Add support for skipping documents
rantav opened this issue · comments
Readers have support for limit
, but it'd also be useful to add support for skip
.
Does that support already exist?
If not then I'm happy to contribute it.
What might be even more useful is to add a more generic pipeline step which can be used anywhere along the pipeline, not just in the readers. It would typically be used right after a reader, but not necessarily.
Something like:
class Skipper(PipelineStep):
def __init__(self, skip: int = 0):
"""
@param skip: How many documents to skip
"""
self.skip = skip
def run(self, data: DocumentsPipeline, rank: int = 0, world_size: int = 1) -> DocumentsPipeline:
skipped = 0
for d in data:
if skipped >= self.skip:
yield d
skipped += 1
Hi!
I like the idea of adding skip
support to readers, but can you give an example use case where it would make sense to have a Skipper
after a non reader block?
Thanks @guipenedo , the only use case I have in mind right now is to skip while reading, e.g. add this ability to the different readers.

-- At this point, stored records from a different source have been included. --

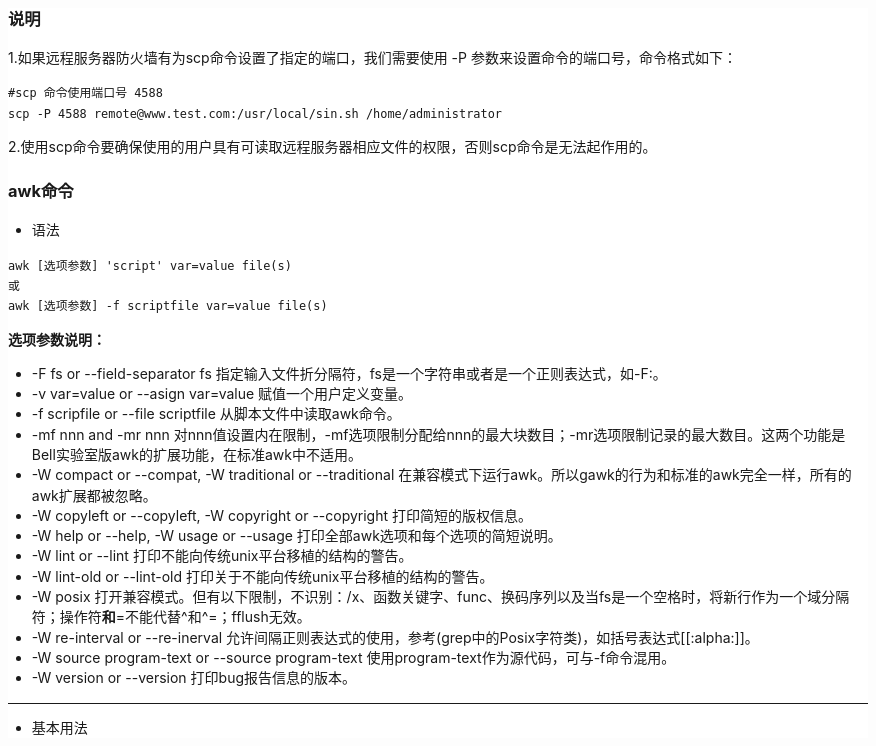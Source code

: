   ### 说明

  1.如果远程服务器防火墙有为scp命令设置了指定的端口，我们需要使用 -P 参数来设置命令的端口号，命令格式如下：

  ```
  #scp 命令使用端口号 4588
  scp -P 4588 remote@www.test.com:/usr/local/sin.sh /home/administrator
  ```

  2.使用scp命令要确保使用的用户具有可读取远程服务器相应文件的权限，否则scp命令是无法起作用的。

    

### awk命令

- 语法

```
awk [选项参数] 'script' var=value file(s)
或
awk [选项参数] -f scriptfile var=value file(s)
```

**选项参数说明：**

- -F fs or --field-separator fs
  指定输入文件折分隔符，fs是一个字符串或者是一个正则表达式，如-F:。
- -v var=value or --asign var=value
  赋值一个用户定义变量。
- -f scripfile or --file scriptfile
  从脚本文件中读取awk命令。
- -mf nnn and -mr nnn
  对nnn值设置内在限制，-mf选项限制分配给nnn的最大块数目；-mr选项限制记录的最大数目。这两个功能是Bell实验室版awk的扩展功能，在标准awk中不适用。
- -W compact or --compat, -W traditional or --traditional
  在兼容模式下运行awk。所以gawk的行为和标准的awk完全一样，所有的awk扩展都被忽略。
- -W copyleft or --copyleft, -W copyright or --copyright
  打印简短的版权信息。
- -W help or --help, -W usage or --usage
  打印全部awk选项和每个选项的简短说明。
- -W lint or --lint
  打印不能向传统unix平台移植的结构的警告。
- -W lint-old or --lint-old
  打印关于不能向传统unix平台移植的结构的警告。
- -W posix
  打开兼容模式。但有以下限制，不识别：/x、函数关键字、func、换码序列以及当fs是一个空格时，将新行作为一个域分隔符；操作符**和**=不能代替^和^=；fflush无效。
- -W re-interval or --re-inerval
  允许间隔正则表达式的使用，参考(grep中的Posix字符类)，如括号表达式[[:alpha:]]。
- -W source program-text or --source program-text
  使用program-text作为源代码，可与-f命令混用。
- -W version or --version
  打印bug报告信息的版本。

------

- 基本用法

I thought it would be a bit more modular and generic to implement a Skipper
but I don't have a clear use case other than as mentioned, when reading.

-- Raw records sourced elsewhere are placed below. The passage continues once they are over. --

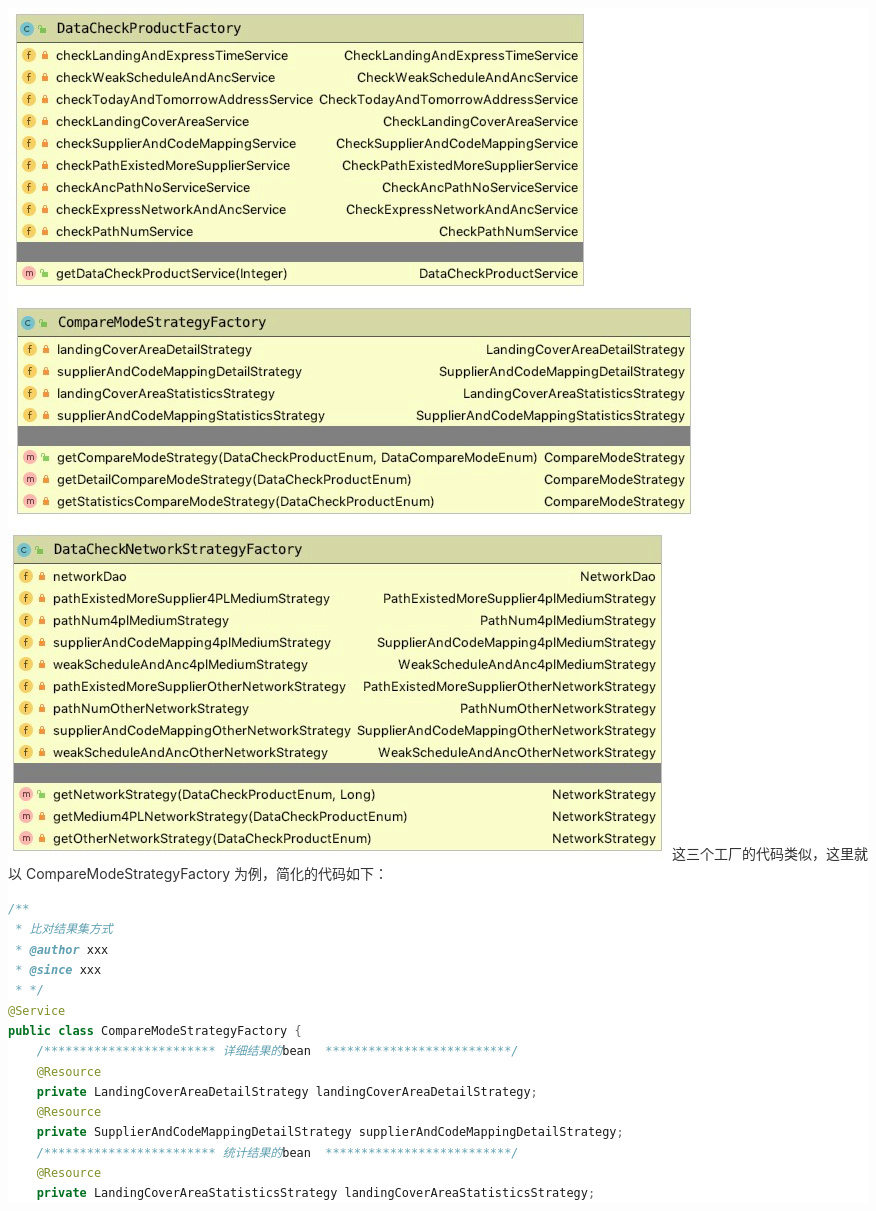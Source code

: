 ![1718695133492-1da67136-671a-4a3d-92a9-c21a5a71a624.png](./img/XbFQ-851NVf2Ofq0/1718695133492-1da67136-671a-4a3d-92a9-c21a5a71a624-310339.png)
![1718695133530-a9aff18d-81a1-4900-8a62-4e53918a0d04.png](./img/XbFQ-851NVf2Ofq0/1718695133530-a9aff18d-81a1-4900-8a62-4e53918a0d04-772590.png)
![1718695133563-2b225b03-54c0-45fa-9b30-12b00f4bbcff.png](./img/XbFQ-851NVf2Ofq0/1718695133563-2b225b03-54c0-45fa-9b30-12b00f4bbcff-222297.png)
<font style="color:rgb(51, 51, 51);">这三个工厂的代码类似，这里就以 CompareModeStrategyFactory 为例，简化的代码如下：</font>
```java
/**
 * 比对结果集方式
 * @author xxx
 * @since xxx
 * */
@Service
public class CompareModeStrategyFactory {
    /************************ 详细结果的bean  **************************/
    @Resource
    private LandingCoverAreaDetailStrategy landingCoverAreaDetailStrategy;
    @Resource
    private SupplierAndCodeMappingDetailStrategy supplierAndCodeMappingDetailStrategy;
    /************************ 统计结果的bean  **************************/
    @Resource
    private LandingCoverAreaStatisticsStrategy landingCoverAreaStatisticsStrategy;
```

I was inspired by the SamplerFilter
, a feature that could also be implemented inside a reader but was implemented as a separate step, a Skipper could behave in a similar fashion.
Indeed that's a good point regarding the SamplerFilter
. I have used a samplerfilter after other filtering steps in the past but indeed it would have some similarities with the skip
In any case I think people might want to skip data on a specific source (when you chain a few readers together for example) so I think the easiest approach would really be to add it to the BaseReader. Is this something you would be willing to PR?
Yes, happy to do it, I'll work on it
ok, here's a first attempt #167